Suppose that \(X=\{a, b, c\}\) and that a rational decision maker strictly prefers \(a\) to \(b\) and \(b\) to \(c\). Assuming that the decision maker compares lotteries by comparing their expected utilities, find a utility function on \(X\) such that the decision maker is indifferent between the following two lotteries: \[L_1=[a:0.6, c:0.4]\mbox{ and } L_2 = [b:1]\]

Suppose that Ann is faced with the choice between lotteries \(L_1\) and \(L_2\) where: \[L_1=[\$4000:0.4,\ \$0:0.6]\qquad L_2=[\$3000:1.0]\] Suppose that Ann ranks \(L_2\) over \(L_1\) (e.g., \(L_2\mathrel{P} L_1\)) and that Ann is also faced with the choice between lotteries \(L_3\) and \(L_4\) where: \[L_3=[\$4000:0.2, \$0:0.8]\qquad L_4=[\$3000:0.5, \$0:0.5]\] Can we conclude anything about how Ann ranks \(L_3\) and \(L_4\)?

Ann must rank \(L_4\) over \(L_3\) (e.g., \(L_4\mathrel{P} L_3\)).

Suppose that ranks \(L_2\) strictly above \(L_1\) according to expected utility.

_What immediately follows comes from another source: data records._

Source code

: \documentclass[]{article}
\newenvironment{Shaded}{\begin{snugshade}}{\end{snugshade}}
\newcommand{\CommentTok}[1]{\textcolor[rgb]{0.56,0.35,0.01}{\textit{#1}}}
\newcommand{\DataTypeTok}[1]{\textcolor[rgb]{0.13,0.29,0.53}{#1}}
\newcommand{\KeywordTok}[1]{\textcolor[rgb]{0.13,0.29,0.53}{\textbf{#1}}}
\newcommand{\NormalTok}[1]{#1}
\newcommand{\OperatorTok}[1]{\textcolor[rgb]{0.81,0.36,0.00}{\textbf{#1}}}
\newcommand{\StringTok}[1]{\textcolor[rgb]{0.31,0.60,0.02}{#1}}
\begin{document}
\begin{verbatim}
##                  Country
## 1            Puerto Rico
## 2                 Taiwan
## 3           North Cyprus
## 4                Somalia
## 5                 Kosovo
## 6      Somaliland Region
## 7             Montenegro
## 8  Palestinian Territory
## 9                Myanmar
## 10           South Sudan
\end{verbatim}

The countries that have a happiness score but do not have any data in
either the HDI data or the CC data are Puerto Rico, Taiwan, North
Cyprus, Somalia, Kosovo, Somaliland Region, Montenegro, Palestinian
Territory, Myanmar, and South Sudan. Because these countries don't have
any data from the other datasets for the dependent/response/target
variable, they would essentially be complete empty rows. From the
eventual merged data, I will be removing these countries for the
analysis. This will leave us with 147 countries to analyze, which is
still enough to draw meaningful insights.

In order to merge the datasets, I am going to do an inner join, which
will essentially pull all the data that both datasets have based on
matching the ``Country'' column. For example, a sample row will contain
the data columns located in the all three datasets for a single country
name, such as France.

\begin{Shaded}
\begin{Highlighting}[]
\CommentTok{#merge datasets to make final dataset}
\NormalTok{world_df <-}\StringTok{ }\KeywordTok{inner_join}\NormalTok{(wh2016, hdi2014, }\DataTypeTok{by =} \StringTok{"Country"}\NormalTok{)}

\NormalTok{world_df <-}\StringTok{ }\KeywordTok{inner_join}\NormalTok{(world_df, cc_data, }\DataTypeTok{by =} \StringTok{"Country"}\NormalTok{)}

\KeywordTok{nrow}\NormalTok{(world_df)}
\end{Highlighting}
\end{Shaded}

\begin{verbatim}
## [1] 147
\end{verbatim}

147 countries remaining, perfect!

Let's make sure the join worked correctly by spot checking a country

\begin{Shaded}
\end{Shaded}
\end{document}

Then there is a utility \(u: \{\$4000, \$0, \$3000\}\rightarrow \mathbb{R}\) where: \[0.4*u(\$4000) + 0.6*u(\$0) < 1.0* u(\$3000)\]

This means that \(L_4\) is ranked strictly above \(L_3\) according to expected utility theory and Ann’s utility \(u: \{\$4000, \$0, \$3000\}\rightarrow \mathbb{R}\).

Suppose that a decision maker strictly prefers \(a\) to \(b\) and \(b\) to \(c\). Consider the lotteries \(L_1=[a:0.7, c: 0.3]\) and \(L_2=[c:0.3, b:0.7]\). Assuming that the decision maker’s preferences are rational and that she compares lotteries by maximizing expected utility, which of the following is true:

The decision maker strictly prefers \(L_1\) over \(L_2\).

The decision maker strictly prefers \(L_2\) over \(L_1\).

The decision maker is indifferent between \(L_1\) and \(L_2\).

There is not enough information to answer this question.

Suppose that \(u\) is a utility function representing the decision maker’s preferences.

Then \(EU(L_1, u) = 0.7u(a) + 0.3u(c)\) and \(EU(L_2, u) = 0.3u(c) + 0.7u(b)\)

Since \(u(a) > u(b)\), we have \(0.7u(a) > 0.7u(b)\) and so \(0.7u(a) + 0.3u(c) > 0.7u(b) + 0.3u(c)\). Hence, the decision maker must strictly prefer \(L_1\) to \(L_2\).